# Data Analyst Associate Case Study Submission

**You can use any tool that you want to do your analysis and create visualizations. Use this template to write up your summary for submission.**

You can use any markdown formatting you wish. If you are not familiar with Markdown, read the [Markdown Guide](https://s3.amazonaws.com/talent-assets.datacamp.com/Markdown+Guide.pdf) before you start.

## Data Validation
Describe the validation tasks you performed and what you found. Have you made any changes to the data to enable further analysis? Remember to describe what you did for every column in the data. 

All variables were analyzed to ensure they matched the pre-established criteria. For each of the columns of the dataset, a specific data type was expected, as different types of information needed to be addressed differently. It was also needed to ensure the data fell into the expected range, as it may reveal errors in the data.
### String variables
- Variable 1 - “Claim ID”
This first variable is a unique identifier for each claim made against the company. The data type is correct and it is composed of 98 unique values, which was expected.
- Variable 2 - “Location”
The data type is correct and its observations are divided into the four expected locations. The percentages of each location are as follows: SAO LUIS, 30.61%; RECIFE, 25.51%; FORTALEZA, 22.45%; NATAL, 21.43%.
- Variable 3 - “Cause”
No correction on the data type was needed, but there were 78 values missing. These were replaced with the string 'unknown'. After this change, the variable presents 79.59% of observations as 'unknown'. The category 'meat' represents 12.25% of the data and 'vegetables' represents 8.16%.
### Numeric variables
- Variable 4 - “Time to Close”
The variable is classified into the correct type. Under further analysis there was one observation with a negative value, which is not possible as the measure is the number of days to close the claim. This observation also had a strange value for "Individuals on Claim", as the minimum expected for this variable is 1. As we don't know what kind of error was made and as there is only one observation with a negative value for "Time to Close", this observation was dropped from the dataset.
- Variable 5 - "Claim Amount"
The variable was classified as a string object, so it must be changed to a numeric type. To do so, three methods were applied. First, the monetary symbol "R$" was stripped from all variables. Then, the thousands separators were removed, as it would disturb the data conversion. At least, the column was converted to 'float', a numeric type with decimals. No further changes were made to the column.
- Variable 6 - "Amount Paid"
The column was correctly classified as a numeric type with a decimal part. The values are all in the plausible range for this variable.
- Variable 7 - "Individuals on Claim"
The values of this column were correctly classified as integer numbers. However, there are 6 observations with the value of 0. To choose whether to drop these observations or to adjust them it was used cross evaluation. The values of "Claim Amount" and "Amount Paid" linked to these observations are low, their mean is slightly lower than the mean of the values linked with 1 individual on claim. As we see further, "Individuals on Claim" is strongly correlated with those variables, so low values indicate a low number of individuals. There was no other significant problem with those observations, so it was decided not to drop them, but to adjust their value of "Individuals on Claim" to the minimum expected.
### Boolean variable
- Variable 8 - "Linked Cases"
The variable is classified into the correct type. There are 9 observations with a value equal to True. One in RECIFE, 3 in SAO LUIS and 5 in NATAL. All of them have a high number of Individuals on Claim, between 15 and 41 (the highest in the data), as 75% of the data has an "Individuals on Claim" number equal to or below 6.

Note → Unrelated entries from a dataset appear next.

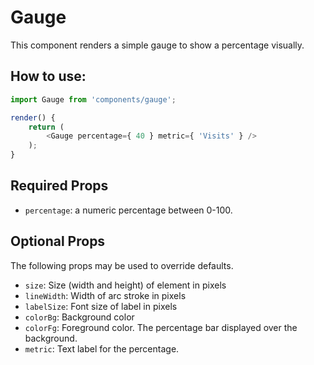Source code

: # Gauge

This component renders a simple gauge to show a percentage visually.

## How to use:

```js
import Gauge from 'components/gauge';

render() {
    return (
  		<Gauge percentage={ 40 } metric={ 'Visits' } />
    );
}
```

## Required Props

- `percentage`: a numeric percentage between 0-100.

## Optional Props

The following props may be used to override defaults.

- `size`: Size (width and height) of element in pixels
- `lineWidth`: Width of arc stroke in pixels
- `labelSize`: Font size of label in pixels
- `colorBg`: Background color
- `colorFg`: Foreground color. The percentage bar displayed over the background.
- `metric`: Text label for the percentage.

After the analysis a dataset with 97 observations is left. 

## Data Discovery and Visualization
Describe what you found in the analysis and how the visualizations answer the customer questions in the project brief. In your description you should:
- Include at least two different data visualizations to demonstrate the characteristics of variables
- Include at least one data visualization to demonstrate the relationship between two or more variables
- Describe how your analysis has answered the business questions in the project brief


The first aspect observed was the number of claims at each location. The claims are well distributed in this data, as the highest appearing location, SAO LUIS, represents a bit over 30% of the observations. The location with fewer claims is NATAL, which is a bit short of the 22% mark. The table below presents the number of claims per location and some other statistics.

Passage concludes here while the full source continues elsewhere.